• **Work required**
When the word "Reference" shows up in a line of the data below, copy that whole line.
◆ ◆ ◆ ◆ ◆ ◆ ◆
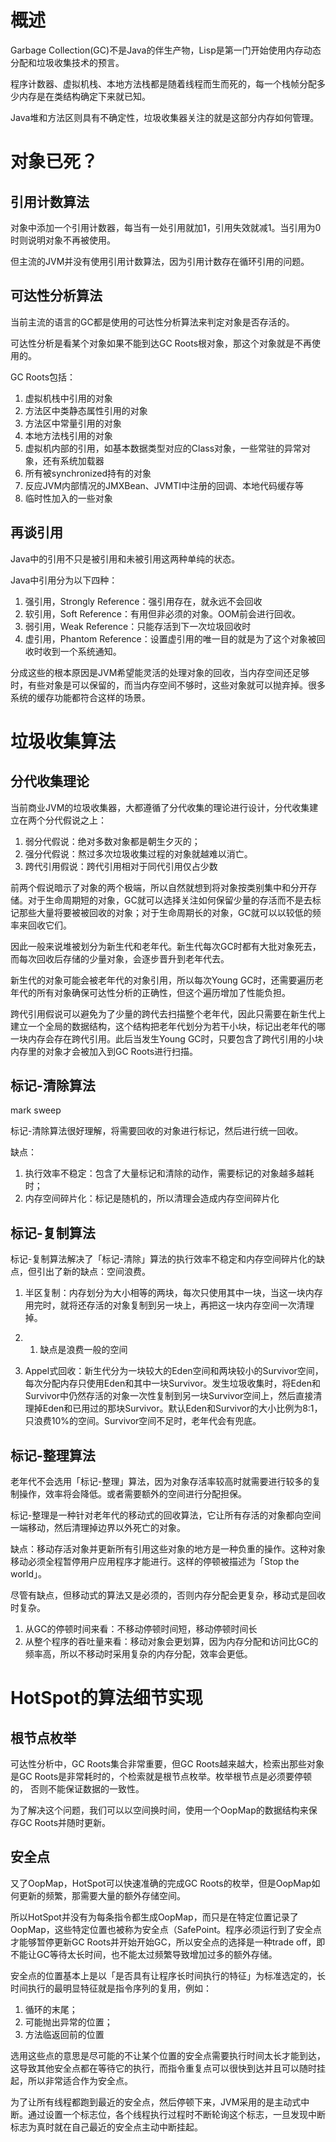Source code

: # 概述

Garbage Collection(GC)不是Java的伴生产物，Lisp是第一门开始使用内存动态分配和垃圾收集技术的预言。

程序计数器、虚拟机栈、本地方法栈都是随着线程而生而死的，每一个栈帧分配多少内存是在类结构确定下来就已知。

Java堆和方法区则具有不确定性，垃圾收集器关注的就是这部分内存如何管理。

# 对象已死？

## 引用计数算法

对象中添加一个引用计数器，每当有一处引用就加1，引用失效就减1。当引用为0时则说明对象不再被使用。

但主流的JVM并没有使用引用计数算法，因为引用计数存在循环引用的问题。

## 可达性分析算法

当前主流的语言的GC都是使用的可达性分析算法来判定对象是否存活的。

可达性分析是看某个对象如果不能到达GC Roots根对象，那这个对象就是不再使用的。

GC Roots包括：

1. 虚拟机栈中引用的对象
2. 方法区中类静态属性引用的对象
3. 方法区中常量引用的对象
4. 本地方法栈引用的对象
5. 虚拟机内部的引用，如基本数据类型对应的Class对象，一些常驻的异常对象，还有系统加载器
6. 所有被synchronized持有的对象
7. 反应JVM内部情况的JMXBean、JVMTI中注册的回调、本地代码缓存等
8. 临时性加入的一些对象


## 再谈引用

Java中的引用不只是被引用和未被引用这两种单纯的状态。

Java中引用分为以下四种：

1. 强引用，Strongly Reference：强引用存在，就永远不会回收
2. 软引用，Soft Reference：有用但非必须的对象。OOM前会进行回收。
3. 弱引用，Weak Reference：只能存活到下一次垃圾回收时
4. 虚引用，Phantom Reference：设置虚引用的唯一目的就是为了这个对象被回收时收到一个系统通知。

分成这些的根本原因是JVM希望能灵活的处理对象的回收，当内存空间还足够时，有些对象是可以保留的，而当内存空间不够时，这些对象就可以抛弃掉。很多系统的缓存功能都符合这样的场景。

# 垃圾收集算法

## 分代收集理论

当前商业JVM的垃圾收集器，大都遵循了分代收集的理论进行设计，分代收集建立在两个分代假说之上：

1. 弱分代假说：绝对多数对象都是朝生夕灭的；
2. 强分代假说：熬过多次垃圾收集过程的对象就越难以消亡。
3. 跨代引用假说：跨代引用相对于同代引用仅占少数

前两个假说暗示了对象的两个极端，所以自然就想到将对象按类别集中和分开存储。对于生命周期短的对象，GC就可以选择关注如何保留少量的存活而不是去标记那些大量将要被被回收的对象；对于生命周期长的对象，GC就可以以较低的频率来回收它们。

因此一般来说堆被划分为新生代和老年代。新生代每次GC时都有大批对象死去，而每次回收后存储的少量对象，会逐步晋升到老年代去。

新生代的对象可能会被老年代的对象引用，所以每次Young GC时，还需要遍历老年代的所有对象确保可达性分析的正确性，但这个遍历增加了性能负担。

跨代引用假说可以避免为了少量的跨代去扫描整个老年代，因此只需要在新生代上建立一个全局的数据结构，这个结构把老年代划分为若干小块，标记出老年代的哪一块内存会存在跨代引用。此后当发生Young GC时，只要包含了跨代引用的小块内存里的对象才会被加入到GC Roots进行扫描。



## 标记-清除算法

mark sweep

标记-清除算法很好理解，将需要回收的对象进行标记，然后进行统一回收。

缺点：

1. 执行效率不稳定：包含了大量标记和清除的动作，需要标记的对象越多越耗时；
2. 内存空间碎片化：标记是随机的，所以清理会造成内存空间碎片化

## 标记-复制算法

标记-复制算法解决了「标记-清除」算法的执行效率不稳定和内存空间碎片化的缺点，但引出了新的缺点：空间浪费。

1. 半区复制：内存划分为大小相等的两块，每次只使用其中一块，当这一块内存用完时，就将还存活的对象复制到另一块上，再把这一块内存空间一次清理掉。

1. 1. 缺点是浪费一般的空间

1. Appel式回收：新生代分为一块较大的Eden空间和两块较小的Survivor空间，每次分配内存只使用Eden和其中一块Survivor。发生垃圾收集时，将Eden和Survivor中仍然存活的对象一次性复制到另一块Survivor空间上，然后直接清理掉Eden和已用过的那块Survivor。默认Eden和Survivor的大小比例为8:1，只浪费10%的空间。Survivor空间不足时，老年代会有兜底。

## 标记-整理算法

老年代不会选用「标记-整理」算法，因为对象存活率较高时就需要进行较多的复制操作，效率将会降低。或者需要额外的空间进行分配担保。

标记-整理是一种针对老年代的移动式的回收算法，它让所有存活的对象都向空间一端移动，然后清理掉边界以外死亡的对象。

缺点：移动存活对象并更新所有引用这些对象的地方是一种负重的操作。这种对象移动必须全程暂停用户应用程序才能进行。这样的停顿被描述为「Stop the world」。

尽管有缺点，但移动式的算法又是必须的，否则内存分配会更复杂，移动式是回收时复杂。

1. 从GC的停顿时间来看：不移动停顿时间短，移动停顿时间长
2. 从整个程序的吞吐量来看：移动对象会更划算，因为内存分配和访问比GC的频率高，所以不移动时采用复杂的内存分配，效率会更低。

# HotSpot的算法细节实现

## 根节点枚举

可达性分析中，GC Roots集合非常重要，但GC Roots越来越大，检索出那些对象是GC Roots是非常耗时的，个检索就是根节点枚举。枚举根节点是必须要停顿的， 否则不能保证数据的一致性。

为了解决这个问题，我们可以以空间换时间，使用一个OopMap的数据结构来保存GC Roots并随时更新。

## 安全点

又了OopMap，HotSpot可以快速准确的完成GC Roots的枚举，但是OopMap如何更新的频繁，那需要大量的额外存储空间。

所以HotSpot并没有为每条指令都生成OopMap，而只是在特定位置记录了OopMap，这些特定位置也被称为安全点（SafePoint。程序必须运行到了安全点才能够暂停更新GC Roots并开始开始GC，所以安全点的选择是一种trade off，即不能让GC等待太长时间，也不能太过频繁导致增加过多的额外存储。

安全点的位置基本上是以「是否具有让程序长时间执行的特征」为标准选定的，长时间执行的最明显特征就是指令序列的复用，例如：

1. 循环的末尾；
2. 可能抛出异常的位置；
3. 方法临返回前的位置

选用这些点的意思是尽可能的不让某个位置的安全点需要执行时间太长才能到达，这导致其他安全点都在等待它的执行，而指令重复点可以很快到达并且可以随时挂起，所以非常适合作为安全点。



为了让所有线程都跑到最近的安全点，然后停顿下来，JVM采用的是主动式中断。通过设置一个标志位，各个线程执行过程时不断轮询这个标志，一旦发现中断标志为真时就在自己最近的安全点主动中断挂起。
◆ ◆ ◆ ◆ ◆ ◆ ◆
• **Solution below**
1. 强引用，Strongly Reference：强引用存在，就永远不会回收
2. 软引用，Soft Reference：有用但非必须的对象。OOM前会进行回收。
3. 弱引用，Weak Reference：只能存活到下一次垃圾回收时
4. 虚引用，Phantom Reference：设置虚引用的唯一目的就是为了这个对象被回收时收到一个系统通知。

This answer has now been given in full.